Task to complete: Where does the word "port" show up in the records? Copy every line that holds it.
[[ Materials provided open ]]
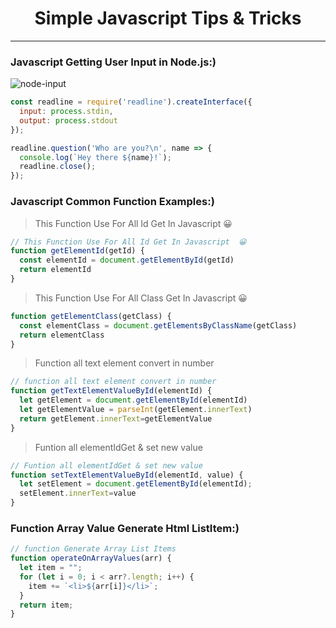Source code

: <h1 align='center'>Simple Javascript Tips & Tricks</h1>

---

### Javascript Getting User Input in Node.js:)


![node-input](https://user-images.githubusercontent.com/106922916/215346267-98865629-610f-4cd2-8a3f-209968e76496.PNG)


```javascript
const readline = require('readline').createInterface({
  input: process.stdin,
  output: process.stdout
});

readline.question('Who are you?\n', name => {
  console.log(`Hey there ${name}!`);
  readline.close();
});
```

### Javascript Common Function Examples:)

> This Function Use For All Id Get In Javascript  😀

```js
// This Function Use For All Id Get In Javascript  😀
function getElementId(getId) {
  const elementId = document.getElementById(getId)
  return elementId
}
```

> This Function Use For All Class Get In Javascript  😀

```js
function getElementClass(getClass) {
  const elementClass = document.getElementsByClassName(getClass)
  return elementClass
}
```

> Function all text element convert in number

```js
// function all text element convert in number
function getTextElementValueById(elementId) {
  let getElement = document.getElementById(elementId)
  let getElementValue = parseInt(getElement.innerText)
  return getElement.innerText=getElementValue
}
```

> Funtion all elementIdGet & set new value 


```js
// Funtion all elementIdGet & set new value 
function setTextElementValueById(elementId, value) {
  let setElement = document.getElementById(elementId);
  setElement.innerText=value
}
```

### Function Array Value Generate Html ListItem:)

```js
// function Generate Array List Items
function operateOnArrayValues(arr) {
  let item = "";
  for (let i = 0; i < arr?.length; i++) {
    item += `<li>${arr[i]}</li>`;
  }
  return item;
}
```
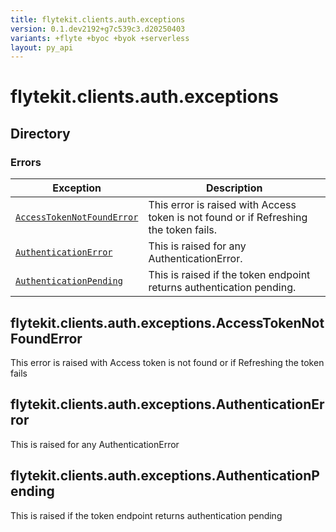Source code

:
 ```yaml
---
title: flytekit.clients.auth.exceptions
version: 0.1.dev2192+g7c539c3.d20250403
variants: +flyte +byoc +byok +serverless
layout: py_api
---
```


# flytekit.clients.auth.exceptions

## Directory

### Errors

| Exception | Description |
|-|-|
| [`AccessTokenNotFoundError`](.././flytekit.clients.auth.exceptions#flytekitclientsauthexceptionsaccesstokennotfounderror) | This error is raised with Access token is not found or if Refreshing the token fails. |
| [`AuthenticationError`](.././flytekit.clients.auth.exceptions#flytekitclientsauthexceptionsauthenticationerror) | This is raised for any AuthenticationError. |
| [`AuthenticationPending`](.././flytekit.clients.auth.exceptions#flytekitclientsauthexceptionsauthenticationpending) | This is raised if the token endpoint returns authentication pending. |

## flytekit.clients.auth.exceptions.AccessTokenNotFoundError

This error is raised with Access token is not found or if Refreshing the token fails


## flytekit.clients.auth.exceptions.AuthenticationError

This is raised for any AuthenticationError


## flytekit.clients.auth.exceptions.AuthenticationPending

This is raised if the token endpoint returns authentication pending


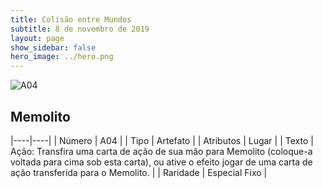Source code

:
 ```yaml
---
title: Colisão entre Mundos
subtitle: 8 de novembro de 2019
layout: page
show_sidebar: false
hero_image: ../hero.png
---
```


![A04](https://cdn.keyforgegame.com/media/card_front/pt/453_A04_R6G4JX6X4XXP_pt.png)

## Memolito

|----|----|
| Número | A04 |
| Tipo | Artefato |
| Atributos | Lugar |
| Texto | Ação: Transfira uma carta de ação de sua mão para Memolito (coloque-a voltada para cima sob esta carta), ou ative o efeito jogar de uma carta de ação transferida para o Memolito. |
| Raridade | Especial Fixo |
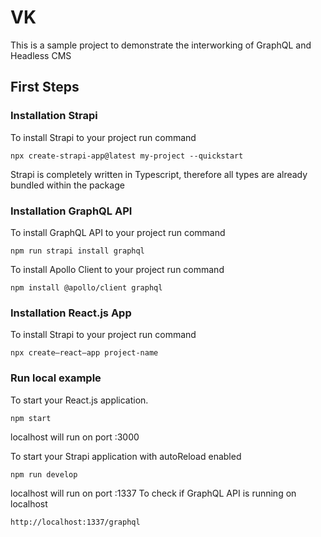 # VK

This is a sample project to demonstrate the interworking of GraphQL and Headless CMS

## First Steps
### Installation Strapi

To install Strapi to your project run command

```
npx create-strapi-app@latest my-project --quickstart
```

Strapi is completely written in Typescript, therefore all types are already bundled within the package

### Installation GraphQL API

To install GraphQL API to your project run command

```
npm run strapi install graphql 
```
To install Apollo Client to your project run command

```
npm install @apollo/client graphql
```
### Installation React.js App

To install Strapi to your project run command

```
npx create—react—app project-name
```

### Run local example
To start your React.js application.
```
npm start
```
localhost will run on port :3000

To start your Strapi application with autoReload enabled
```
npm run develop
```
localhost will run on port :1337
To check if GraphQL API is running on localhost
```
http://localhost:1337/graphql
```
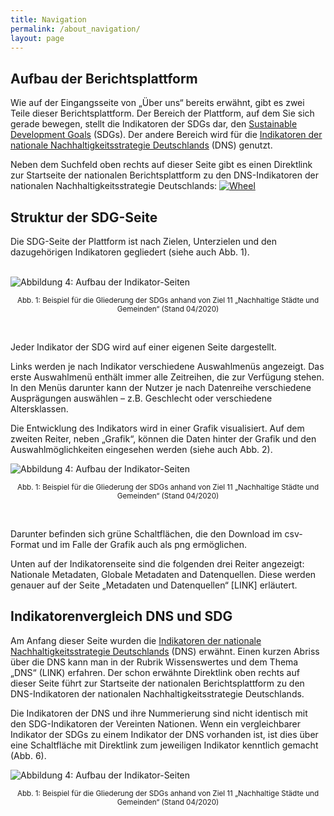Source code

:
 ```yaml
---
title: Navigation
permalink: /about_navigation/
layout: page
---
```


## Aufbau der Berichtsplattform

Wie auf der Eingangsseite von „Über uns“ bereits erwähnt, gibt es zwei Teile dieser Berichtsplattform. Der Bereich der Plattform, auf dem Sie sich gerade bewegen, stellt die Indikatoren der SDGs dar, den [Sustainable Development Goals](https://www.un.org/sustainabledevelopment/sustainable-development-goals/) (SDGs). Der andere Bereich wird für die [Indikatoren der nationale Nachhaltigkeitsstrategie Deutschlands](https://sustainabledevelopment-deutschland.github.io/) (DNS) genutzt.

Neben dem Suchfeld oben rechts auf dieser Seite gibt es einen Direktlink zur Startseite der nationalen Berichtsplattform zu den DNS-Indikatoren der nationalen Nachhaltigkeitsstrategie Deutschlands: [<img src="https://g205sdgs.github.io/sdg-indicators/assets/img/about/DNS wheel.png" alt="Wheel">](https://sustainabledevelopment-deutschland.github.io)

## Struktur der SDG-Seite

Die SDG-Seite der Plattform ist nach Zielen, Unterzielen und den dazugehörigen Indikatoren gegliedert (siehe auch Abb. 1).

<br>
<img src="https://Nachhaltige-Entwicklung-Deutschland.github.io/open-sdg-site-starter/assets/img/about/dnsIndicatorPage.PNG" alt="Abbildung 4: Aufbau der Indikator-Seiten" class="responsiveImg">

<p style="text-align:center">
<small> Abb. 1: Beispiel für die Gliederung der SDGs anhand von Ziel 11 „Nachhaltige Städte und Gemeinden“ (Stand 04/2020)</small>
</p>
<br>

Jeder Indikator der SDG wird auf einer eigenen Seite dargestellt.

Links werden je nach Indikator verschiedene Auswahlmenüs angezeigt. Das erste Auswahlmenü enthält immer alle Zeitreihen, die zur Verfügung stehen. In den Menüs darunter kann der Nutzer je nach Datenreihe verschiedene Ausprägungen auswählen – z.B. Geschlecht oder verschiedene Altersklassen.

Die Entwicklung des Indikators wird in einer Grafik visualisiert. Auf dem zweiten Reiter, neben „Grafik“, können die Daten hinter der Grafik und den Auswahlmöglichkeiten eingesehen werden (siehe auch Abb. 2).

<img src="https://Nachhaltige-Entwicklung-Deutschland.github.io/open-sdg-site-starter/assets/img/about/dnsIndicatorPage.PNG" alt="Abbildung 4: Aufbau der Indikator-Seiten" class="responsiveImg">

<p style="text-align:center">
<small> Abb. 1: Beispiel für die Gliederung der SDGs anhand von Ziel 11 „Nachhaltige Städte und Gemeinden“ (Stand 04/2020)</small>
</p>
<br>

Darunter befinden sich grüne Schaltflächen, die den Download im csv-Format und im Falle der Grafik auch als png ermöglichen.

Unten auf der Indikatorenseite sind die folgenden drei Reiter angezeigt: Nationale Metadaten, Globale Metadaten and Datenquellen. Diese werden genauer auf der Seite „Metadaten und Datenquellen“ [LINK] erläutert.

## Indikatorenvergleich DNS und SDG

Am Anfang dieser Seite wurden die [Indikatoren der nationale Nachhaltigkeitsstrategie Deutschlands](https://sustainabledevelopment-deutschland.github.io/) (DNS) erwähnt. Einen kurzen Abriss über die DNS kann man in der Rubrik Wissenswertes und dem Thema „DNS“ (LINK) erfahren. Der schon erwähnte Direktlink oben rechts auf dieser Seite führt zur Startseite der nationalen Berichtsplattform zu den DNS-Indikatoren der nationalen Nachhaltigkeitsstrategie Deutschlands.

Die Indikatoren der DNS und ihre Nummerierung sind nicht identisch mit den SDG-Indikatoren der Vereinten Nationen. Wenn ein vergleichbarer Indikator der SDGs zu einem Indikator der DNS vorhanden ist, ist dies über eine Schaltfläche mit Direktlink zum jeweiligen Indikator kenntlich gemacht (Abb. 6).

<img src="https://Nachhaltige-Entwicklung-Deutschland.github.io/open-sdg-site-starter/assets/img/about/dnsIndicatorPage.PNG" alt="Abbildung 4: Aufbau der Indikator-Seiten" class="responsiveImg">

<p style="text-align:center">
<small> Abb. 1: Beispiel für die Gliederung der SDGs anhand von Ziel 11 „Nachhaltige Städte und Gemeinden“ (Stand 04/2020)</small>
</p>
<br>
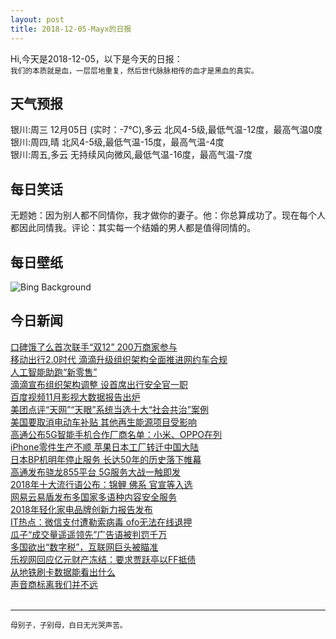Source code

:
 ```yaml
---
layout: post
title: 2018-12-05-Mayx的日报
---
```


Hi,今天是2018-12-05，以下是今天的日报：<br><small>
我们的本质就是血，一层层地重复，然后世代脉脉相传的血才是黑血的真实。</small><!--more-->
## 天气预报
银川:周三 12月05日 (实时：-7℃),多云 北风4-5级,最低气温-12度，最高气温0度<br>银川:周四,晴 北风4-5级,最低气温-15度，最高气温-4度<br>银川:周五,多云 无持续风向微风,最低气温-16度，最高气温-7度
## 每日笑话
无题她：因为别人都不同情你，我才做你的妻子。他：你总算成功了。现在每个人都因此同情我。评论：其实每一个结婚的男人都是值得同情的。
## 每日壁纸
![Bing Background](https://cn.bing.com/az/hprichbg/rb/GHWB_EN-US0750669903_1920x1080.jpg "The US Capitol with flags at half-staff as former President George H.W. Bush lies in state at the Capitol rotunda, Washington, DC, on Dec 3, 2018 (© Al Drago/Bloomberg via Getty Images)")
## 今日新闻

[口碑饿了么首次联手“双12” 200万商家参与](http://it.people.com.cn/n1/2018/1205/c1009-30444788.html)   
[移动出行2.0时代 滴滴升级组织架构全面推进网约车合规](http://it.people.com.cn/n1/2018/1205/c1009-30445585.html)   
[人工智能助跑“新零售”](http://it.people.com.cn/n1/2018/1205/c1009-30445538.html)   
[滴滴宣布组织架构调整 设首席出行安全官一职](http://it.people.com.cn/n1/2018/1205/c1009-30444809.html)   
[百度视频11月影视大数据报告出炉](http://it.people.com.cn/n1/2018/1205/c1009-30445524.html)   
[美团点评“天网”“天眼”系统当选十大“社会共治”案例](http://it.people.com.cn/n1/2018/1205/c1009-30445225.html)   
[美国要取消电动车补贴 其他再生能源项目受影响](http://it.people.com.cn/n1/2018/1205/c1009-30444578.html)   
[高通公布5G智能手机合作厂商名单：小米、OPPO在列](http://it.people.com.cn/n1/2018/1205/c1009-30444574.html)   
[iPhone零件生产不顺 苹果日本工厂转迁中国大陆](http://it.people.com.cn/n1/2018/1205/c1009-30444576.html)   
[日本BP机明年停止服务 长达50年的历史落下帷幕](http://it.people.com.cn/n1/2018/1205/c1009-30444572.html)   
[高通发布骁龙855平台 5G服务大战一触即发](http://it.people.com.cn/n1/2018/1205/c1009-30444568.html)   
[2018年十大流行语公布：锦鲤 佛系 官宣等入选](http://it.people.com.cn/n1/2018/1205/c1009-30444570.html)   
[网易云易盾发布多国家多语种内容安全服务](http://it.people.com.cn/n1/2018/1205/c1009-30444564.html)   
[2018年轻化家电品牌创新力报告发布](http://it.people.com.cn/n1/2018/1205/c1009-30444566.html)   
[IT热点：微信支付遭勒索病毒 ofo无法在线退押](http://it.people.com.cn/n1/2018/1205/c1009-30444010.html)   
[瓜子“成交量遥遥领先”广告语被判罚千万](http://it.people.com.cn/n1/2018/1205/c1009-30443344.html)   
[多国欲出“数字税”，互联网巨头被瞄准](http://it.people.com.cn/n1/2018/1205/c1009-30443702.html)   
[乐视网回应亿元财产冻结：要求贾跃亭以FF抵债](http://it.people.com.cn/n1/2018/1205/c1009-30443684.html)   
[从地铁刷卡数据能看出什么](http://it.people.com.cn/n1/2018/1205/c1009-30443750.html)   
[声音商标离我们并不远](http://it.people.com.cn/n1/2018/1205/c1009-30443741.html)   
<br />

***

<small>母别子，子别母，白日无光哭声苦。</small>
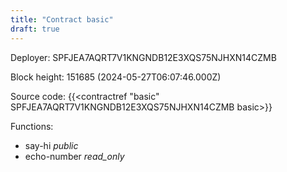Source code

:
 ```yaml
---
title: "Contract basic"
draft: true
---
```

Deployer: SPFJEA7AQRT7V1KNGNDB12E3XQS75NJHXN14CZMB


 



Block height: 151685 (2024-05-27T06:07:46.000Z)

Source code: {{<contractref "basic" SPFJEA7AQRT7V1KNGNDB12E3XQS75NJHXN14CZMB basic>}}

Functions:

* say-hi _public_
* echo-number _read_only_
[[ Materials provided closed ]]
Task solution:
localhost will run on port :3000
localhost will run on port :1337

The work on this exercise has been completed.